Whether its fellow organisers, attendees, speakers or hotel staff, you come across some really amazing people. They are extremely focused, great at their jobs and are usually willing to go above and beyond in helping people out. I'd been following some of these people on Twitter for quite some time, so I already had a great deal of respect for them which was solidified on meeting them in person. There are so, so many awesome people in the developer community, and I honestly felt honoured to have been able to listen to them speak, and interact with some of them on a personal level, directly as a result of helping organise DDD Perth.

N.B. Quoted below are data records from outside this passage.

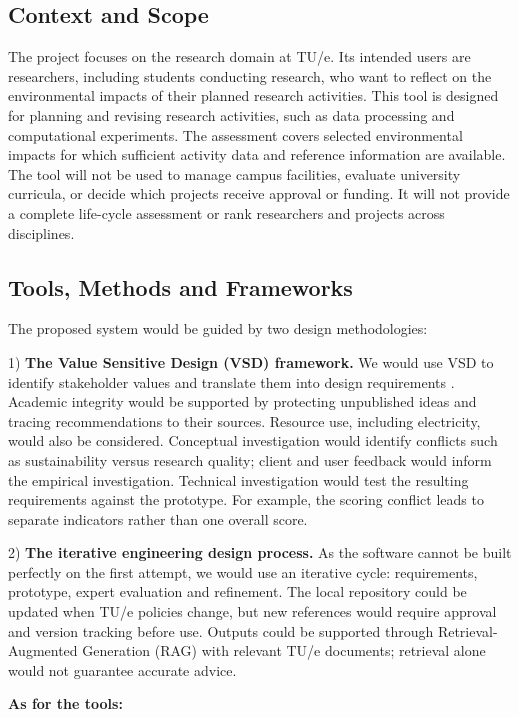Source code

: \documentclass[11pt,a4paper]{article}
\begin{document}
\subsection{Context and Scope}

The project focuses on the research domain at TU/e. Its intended users are researchers, including students conducting research, who want to reflect on the environmental impacts of their planned research activities. This tool is designed for planning and revising research activities, such as data processing and computational experiments. The assessment covers selected environmental impacts for which sufficient activity data and reference information are available.
The tool will not be used to manage campus facilities, evaluate university curricula, or decide which projects receive approval or funding. It will not provide a complete life-cycle assessment or rank researchers and projects across disciplines.

\subsection{Tools, Methods and Frameworks}
The proposed system would be guided by two design methodologies:

1) \textbf{The Value Sensitive Design (VSD) framework.} We would use VSD to identify stakeholder values and translate them into design requirements \citep{friedman2019shaping,vsdlab}. Academic integrity would be supported by protecting unpublished ideas and tracing recommendations to their sources. Resource use, including electricity, would also be considered. Conceptual investigation would identify conflicts such as sustainability versus research quality; client and user feedback would inform the empirical investigation. Technical investigation would test the resulting requirements against the prototype. For example, the scoring conflict leads to separate indicators rather than one overall score.

2) \textbf{The iterative engineering design process.} As the software cannot be built perfectly on the first attempt, we would use an iterative cycle: requirements, prototype, expert evaluation and refinement. The local repository could be updated when TU/e policies change, but new references would require approval and version tracking before use. Outputs could be supported through Retrieval-Augmented Generation (RAG) with relevant TU/e documents; retrieval alone would not guarantee accurate advice.

\textbf{As for the tools:}
\end{document}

The next thing that jumps out at me is:

Conferences are damn hard work.

I was honestly shocked at the amount of thought, organisation and planning that goes into creating the experience I'd taken for granted as an attendee the previous year (the inaugural DDD Perth conference was just last year and I bloody loved every second). When things are going smoothly, you get the impression that everyone just YOLOs everything, but it coudln't be further from the truth. Overall, things went fairly well on the day and the feedback we had was pretty positive.

What I find fascinating about this, is that there were a few times I wanted to give up and withdraw my help. I'd just started a new job and was still adjusting to that, on top of having some interesting clients to deal with who took a significant part of my energy during the day, I honestly came very close to throwing in the towel. Thankfully, my wife saved the day and convinced me to stay on and I'm so bloody glad she did. On the day of conference, looking around at the amount of people we'd all gathered in one place to talk tech for the entire day (we had 3 tracks of speakers!), it hit me the significance of what we'd accomplished, and it was extremely satisfying, which gets me pretty fired up for next year! :)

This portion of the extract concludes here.